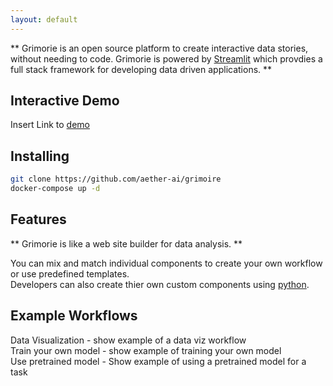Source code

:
 ```yaml
---
layout: default
---
```


** Grimorie is an open source platform to create interactive data stories, without needing to code.
Grimorie is powered by [Streamlit](https://www.streamlit.io/) which provdies a full stack framework for developing data driven applications. **

## Interactive Demo
Insert Link to [demo](#)


## Installing
```bash
git clone https://github.com/aether-ai/grimoire
docker-compose up -d
```

## Features 
** Grimorie is like a web site builder for data analysis. **

You can mix and match individual components to create your own workflow or use predefined templates.   
Developers can also create thier own custom components using [python](#).

## Example Workflows
Data Visualization - show example of a data viz workflow  
Train your own model - show example of training your own model  
Use pretrained model - Show example of using a pretrained model for a task  
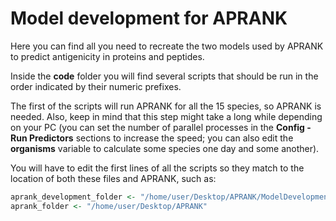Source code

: # Model development for APRANK

Here you can find all you need to recreate the two models used by APRANK to predict antigenicity in proteins and peptides.

Inside the **code** folder you will find several scripts that should be run in the order indicated by their numeric prefixes.

The first of the scripts will run APRANK for all the 15 species, so APRANK is needed. Also, keep in mind that this step might take a long while depending on your PC (you can set the number of parallel processes in the **Config - Run Predictors** sections to increase the speed; you can also edit the **organisms** variable to calculate some species one day and some another).

You will have to edit the first lines of all the scripts so they match to the location of both these files and APRANK, such as:

```r
aprank_development_folder <- "/home/user/Desktop/APRANK/ModelDevelopment"
aprank_folder <- "/home/user/Desktop/APRANK"
```
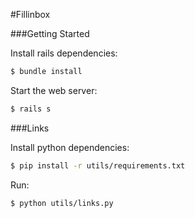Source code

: #Fillinbox

###Getting Started

Install rails dependencies:
```bash
$ bundle install
```

Start the web server:
```bash
$ rails s
```

###Links

Install python dependencies:
```bash
$ pip install -r utils/requirements.txt
```

Run:
```bash
$ python utils/links.py
```
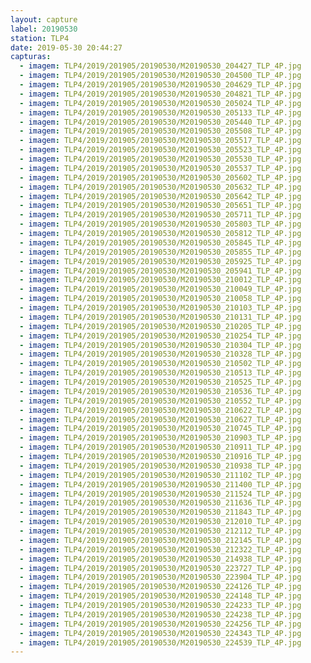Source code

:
 ```yaml
---
layout: capture
label: 20190530
station: TLP4
date: 2019-05-30 20:44:27
capturas:
  - imagem: TLP4/2019/201905/20190530/M20190530_204427_TLP_4P.jpg
  - imagem: TLP4/2019/201905/20190530/M20190530_204500_TLP_4P.jpg
  - imagem: TLP4/2019/201905/20190530/M20190530_204629_TLP_4P.jpg
  - imagem: TLP4/2019/201905/20190530/M20190530_204821_TLP_4P.jpg
  - imagem: TLP4/2019/201905/20190530/M20190530_205024_TLP_4P.jpg
  - imagem: TLP4/2019/201905/20190530/M20190530_205133_TLP_4P.jpg
  - imagem: TLP4/2019/201905/20190530/M20190530_205440_TLP_4P.jpg
  - imagem: TLP4/2019/201905/20190530/M20190530_205508_TLP_4P.jpg
  - imagem: TLP4/2019/201905/20190530/M20190530_205517_TLP_4P.jpg
  - imagem: TLP4/2019/201905/20190530/M20190530_205523_TLP_4P.jpg
  - imagem: TLP4/2019/201905/20190530/M20190530_205530_TLP_4P.jpg
  - imagem: TLP4/2019/201905/20190530/M20190530_205537_TLP_4P.jpg
  - imagem: TLP4/2019/201905/20190530/M20190530_205602_TLP_4P.jpg
  - imagem: TLP4/2019/201905/20190530/M20190530_205632_TLP_4P.jpg
  - imagem: TLP4/2019/201905/20190530/M20190530_205642_TLP_4P.jpg
  - imagem: TLP4/2019/201905/20190530/M20190530_205651_TLP_4P.jpg
  - imagem: TLP4/2019/201905/20190530/M20190530_205711_TLP_4P.jpg
  - imagem: TLP4/2019/201905/20190530/M20190530_205803_TLP_4P.jpg
  - imagem: TLP4/2019/201905/20190530/M20190530_205812_TLP_4P.jpg
  - imagem: TLP4/2019/201905/20190530/M20190530_205845_TLP_4P.jpg
  - imagem: TLP4/2019/201905/20190530/M20190530_205855_TLP_4P.jpg
  - imagem: TLP4/2019/201905/20190530/M20190530_205925_TLP_4P.jpg
  - imagem: TLP4/2019/201905/20190530/M20190530_205941_TLP_4P.jpg
  - imagem: TLP4/2019/201905/20190530/M20190530_210012_TLP_4P.jpg
  - imagem: TLP4/2019/201905/20190530/M20190530_210049_TLP_4P.jpg
  - imagem: TLP4/2019/201905/20190530/M20190530_210058_TLP_4P.jpg
  - imagem: TLP4/2019/201905/20190530/M20190530_210103_TLP_4P.jpg
  - imagem: TLP4/2019/201905/20190530/M20190530_210131_TLP_4P.jpg
  - imagem: TLP4/2019/201905/20190530/M20190530_210205_TLP_4P.jpg
  - imagem: TLP4/2019/201905/20190530/M20190530_210254_TLP_4P.jpg
  - imagem: TLP4/2019/201905/20190530/M20190530_210304_TLP_4P.jpg
  - imagem: TLP4/2019/201905/20190530/M20190530_210328_TLP_4P.jpg
  - imagem: TLP4/2019/201905/20190530/M20190530_210502_TLP_4P.jpg
  - imagem: TLP4/2019/201905/20190530/M20190530_210513_TLP_4P.jpg
  - imagem: TLP4/2019/201905/20190530/M20190530_210525_TLP_4P.jpg
  - imagem: TLP4/2019/201905/20190530/M20190530_210536_TLP_4P.jpg
  - imagem: TLP4/2019/201905/20190530/M20190530_210552_TLP_4P.jpg
  - imagem: TLP4/2019/201905/20190530/M20190530_210622_TLP_4P.jpg
  - imagem: TLP4/2019/201905/20190530/M20190530_210627_TLP_4P.jpg
  - imagem: TLP4/2019/201905/20190530/M20190530_210745_TLP_4P.jpg
  - imagem: TLP4/2019/201905/20190530/M20190530_210903_TLP_4P.jpg
  - imagem: TLP4/2019/201905/20190530/M20190530_210911_TLP_4P.jpg
  - imagem: TLP4/2019/201905/20190530/M20190530_210916_TLP_4P.jpg
  - imagem: TLP4/2019/201905/20190530/M20190530_210938_TLP_4P.jpg
  - imagem: TLP4/2019/201905/20190530/M20190530_211102_TLP_4P.jpg
  - imagem: TLP4/2019/201905/20190530/M20190530_211400_TLP_4P.jpg
  - imagem: TLP4/2019/201905/20190530/M20190530_211524_TLP_4P.jpg
  - imagem: TLP4/2019/201905/20190530/M20190530_211636_TLP_4P.jpg
  - imagem: TLP4/2019/201905/20190530/M20190530_211843_TLP_4P.jpg
  - imagem: TLP4/2019/201905/20190530/M20190530_212010_TLP_4P.jpg
  - imagem: TLP4/2019/201905/20190530/M20190530_212112_TLP_4P.jpg
  - imagem: TLP4/2019/201905/20190530/M20190530_212145_TLP_4P.jpg
  - imagem: TLP4/2019/201905/20190530/M20190530_212322_TLP_4P.jpg
  - imagem: TLP4/2019/201905/20190530/M20190530_214938_TLP_4P.jpg
  - imagem: TLP4/2019/201905/20190530/M20190530_223727_TLP_4P.jpg
  - imagem: TLP4/2019/201905/20190530/M20190530_223904_TLP_4P.jpg
  - imagem: TLP4/2019/201905/20190530/M20190530_224126_TLP_4P.jpg
  - imagem: TLP4/2019/201905/20190530/M20190530_224148_TLP_4P.jpg
  - imagem: TLP4/2019/201905/20190530/M20190530_224233_TLP_4P.jpg
  - imagem: TLP4/2019/201905/20190530/M20190530_224238_TLP_4P.jpg
  - imagem: TLP4/2019/201905/20190530/M20190530_224256_TLP_4P.jpg
  - imagem: TLP4/2019/201905/20190530/M20190530_224343_TLP_4P.jpg
  - imagem: TLP4/2019/201905/20190530/M20190530_224539_TLP_4P.jpg
---
```

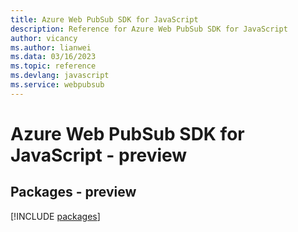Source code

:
 ```yaml
---
title: Azure Web PubSub SDK for JavaScript
description: Reference for Azure Web PubSub SDK for JavaScript
author: vicancy
ms.author: lianwei
ms.data: 03/16/2023
ms.topic: reference
ms.devlang: javascript
ms.service: webpubsub
---
```

# Azure Web PubSub SDK for JavaScript - preview
## Packages - preview
[!INCLUDE [packages](web-pubsub-index.md)]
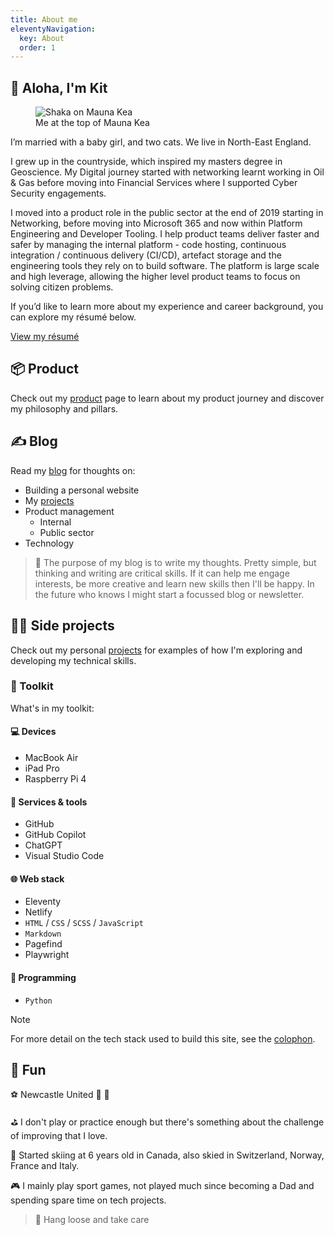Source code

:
 ```yaml
---
title: About me
eleventyNavigation:
  key: About
  order: 1
---
```

## :wave: Aloha, I'm Kit

<figure>
  <img src="/assets/images/me.webp" alt="Shaka on Mauna Kea" eleventy:widths="800">
  <figcaption>Me at the top of Mauna Kea</figcaption>
</figure>

I’m married with a baby girl, and two cats. We live in North-East England.

I grew up in the countryside, which inspired my masters degree in Geoscience. My Digital journey started with networking learnt working in Oil & Gas before moving into Financial Services where I supported Cyber Security engagements.

I moved into a product role in the public sector at the end of 2019 starting in Networking, before moving into Microsoft 365 and now within Platform Engineering and Developer Tooling. I help product teams deliver faster and safer by managing the internal platform - code hosting, continuous integration / continuous delivery (CI/CD), artefact storage and the engineering tools they rely on to build software. The platform is large scale and high leverage, allowing the higher level product teams to focus on solving citizen problems.

<article class="cta">
  <p>If you’d like to learn more about my experience and career background, you can explore my résumé below.</p>
  <a href="/resume" role="button" class="outline">View my résumé</a>
</article>

## :package: Product

Check out my [product](/product) page to learn about my product journey and discover my philosophy and pillars.

## :writing_hand: Blog

Read my [blog](/blog) for thoughts on:

- Building a personal website
- My [projects](/projects)
- Product management
  - Internal
  - Public sector
- Technology

> :thinking: The purpose of my blog is to write my thoughts. Pretty simple, but thinking and writing are critical skills. If it can help me engage interests, be more creative and learn new skills then I'll be happy. In the future who knows I might start a focussed blog or newsletter.

## :man_technologist: Side projects

Check out my personal [projects](/side-projects) for examples of how I'm exploring and developing my technical skills.

### :toolbox: Toolkit

What's in my toolkit:

#### :computer: Devices

- MacBook Air
- iPad Pro
- Raspberry Pi 4

#### :brain: Services & tools

- GitHub
- GitHub Copilot
- ChatGPT
- Visual Studio Code

#### :globe_with_meridians: Web stack

- Eleventy
- Netlify
- `HTML` / `CSS` / `SCSS` / `JavaScript`
- `Markdown`
- Pagefind
- Playwright

#### :snake: Programming

- `Python`

> [!Note]
For more detail on the tech stack used to build this site, see the [colophon](/kits-dna/#colophon).

## :mirror_ball: Fun

:soccer: Newcastle United :black_heart: :white_heart:

:golf: I don't play or practice enough but there's something about the challenge of improving that I love.

:ski: Started skiing at 6 years old in Canada, also skied in Switzerland, Norway, France and Italy.

:video_game: I mainly play sport games, not played much since becoming a Dad and spending spare time on tech projects.

> :call_me_hand: Hang loose and take care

__Exercise details__: Copy only the lines in the listing that contain "user".

__Result of this task__:
aprank_development_folder <- "/home/user/Desktop/APRANK/ModelDevelopment"
aprank_folder <- "/home/user/Desktop/APRANK"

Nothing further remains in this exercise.